Solutions are complex, since educational level and occupation/employment are components of SES together with income and wealth [48], all factors deeply affected in the population served by public institutions. Nevertheless, some factors are modifiable, thus establishing new targets for public health intervention. The World Health Organization has instructed its country members to increase awareness of sepsis both in the general public and in healthcare workers through public campaigns, educational activities, safety patient projects, and advocacy efforts―highlighting sepsis as a preventable but time-sensitive disease [49, 50]. Such initiatives have already been implemented in many countries [51, 52], yet not in Argentina. To date in Argentina, there have been campaigns targeting vaccinations, AIDS, and seasonal infectious diseases like measles, influenza, hantavirus pulmonary syndrome, dengue, zika, and leptospirosis via TV advertisements, billboards, street advertising, and outreach programs [53]. As the WHO recommends, health authorities could increase awareness by introducing the term “sepsis” as a comprehensive concept and using it to communicate with population at large as well as patients, families, and healthcare workers. The WHO also suggests fostering activities on September 13, which has been established as World Sepsis Day [49].

Within the ICU, the development of local quality improvement programs to increase compliance with the Surviving Sepsis Campaign bundles might improve the situation since they are associated with decreased mortality when implemented [43, 54, 55]. A word of caution is necessary since belonging to a South American country, a public hospital, or an LMIC is related to low compliance with campaign bundles [23, 56]. This low compliance underscores deep deficiencies in terms of resources, training, ICU beds, drugs and devices, and low adherence to protocols [17]. It is our hope that this study will be considered a step towards addressing the problem of sepsis in Argentina.

This study has limitations. Center participation was voluntary and might bias results. However, we sampled 7.2% of all Argentine ICUs (49/681), and the proportion between public and private institutions was consistent with the national distribution. We did not measure income directly, but we recorded other determinants of SES such as education level and occupation. We were not able to demonstrate an independent effect of inequity markers on mortality, such as education or employment status. However, it is possible that these variables reflecting deprivation states need to be assessed comprehensively in an index including further indicators, instead of isolated variables [30, 32, 33]. We consider that solely being admitted to a public hospital reflects the variables related to health inequities. Our data might not be generalizable to septic patients admitted in other settings such as EDs or wards.
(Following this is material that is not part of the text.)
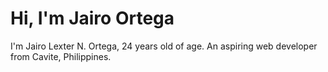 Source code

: # Hi, I'm Jairo Ortega

I'm Jairo Lexter N. Ortega, 24 years old of age. An aspiring web developer from Cavite, Philippines.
Strengths of the study consist in its prospective design and the comprehensive evaluation of relevant variables related to sepsis epidemiology, treatment, and outcome. Additionally, this is the first study to specifically target data about SES in ICU patients with sepsis.

Conclusion

In this prospective cohort study from Argentina, patients with sepsis and septic shock admitted to public hospitals had remarkably higher mortality in comparison to those in private institutions. Patients from public hospitals—while younger—were more acutely ill on admission and showed more comorbid conditions; these factors are consistently associated with worse outcomes in sepsis. In addition, a lack of recognition of severity of disease—both by patients and healthcare providers in the public system—might have extended symptom duration and subsequently delayed diagnosis and timely hospital admission. Notwithstanding, sepsis management and human resources were similar in both types of hospitals; however, infections by multiresistant microorganisms, usually associated with increased mortality, were more frequent in public hospitals.

These issues highlight the need for education to raise awareness of sepsis, both within the community and for healthcare personnel. It is also imperative to improve processes of care in the ICU, which are notoriously deficient in Latin-America.